The Assembled gathered at Aqueduct this past Saturday, making their on-track debut for the season. Lately, the Assembled has been a steady quartet, with the fifth member missing for a few years now, owing to Joe C's obligation as the bass singer in a  Doo-Wop group, The Excellents. Appearances at East Coast venues and the occasional cruise have taken Joe away from the races. We're going to have to catch him on You Tube or buy a ticket, if we want to see him.

Once the shock of $7 parking was discussed and worn out, the chatter was strictly about who do you like, and why? Actually, no one really has to be forced to tell anyone who they like and why, it just comes out.

Bobby G. missed the first race, but arrived with a pressing issue: "Tell me the One won the first race." Yes he did. Bobby G. explained he put $14 on him from his phone through his account. The One went off as the second choice at $1.65, and paid $5.30 to win. Bobby G. was ahead and he hadn't even sat down yet. Sitting down, he explained later, was where he went wrong.

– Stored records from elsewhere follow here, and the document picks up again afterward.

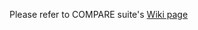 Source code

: Please refer to COMPARE suite's [Wiki page](https://github.com/morchalabi/COMAPRE-suite/wiki/User-Guide)
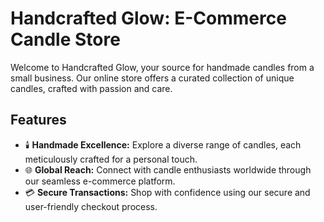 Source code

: # Handcrafted Glow: E-Commerce Candle Store

Welcome to Handcrafted Glow, your source for handmade candles from a small business. Our online store offers a curated collection of unique candles, crafted with passion and care.

## Features

- 🕯️ **Handmade Excellence:** Explore a diverse range of candles, each meticulously crafted for a personal touch.
- 🌐 **Global Reach:** Connect with candle enthusiasts worldwide through our seamless e-commerce platform.
- 💳 **Secure Transactions:** Shop with confidence using our secure and user-friendly checkout process.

Johnny D's numbers were hitting, but the returns were paltry. Jose was up to his usual carpet bombing betting approach, having so many 50 cent, $1 and $2 win and boxed exacta and trifecta bets, that it was usually only with a reshuffle through his tickets after the race did he realize if he won anything. Sometimes he did. But a $9 return on a $20 series of bets will drain you of funds faster than the water goes over Niagara Falls.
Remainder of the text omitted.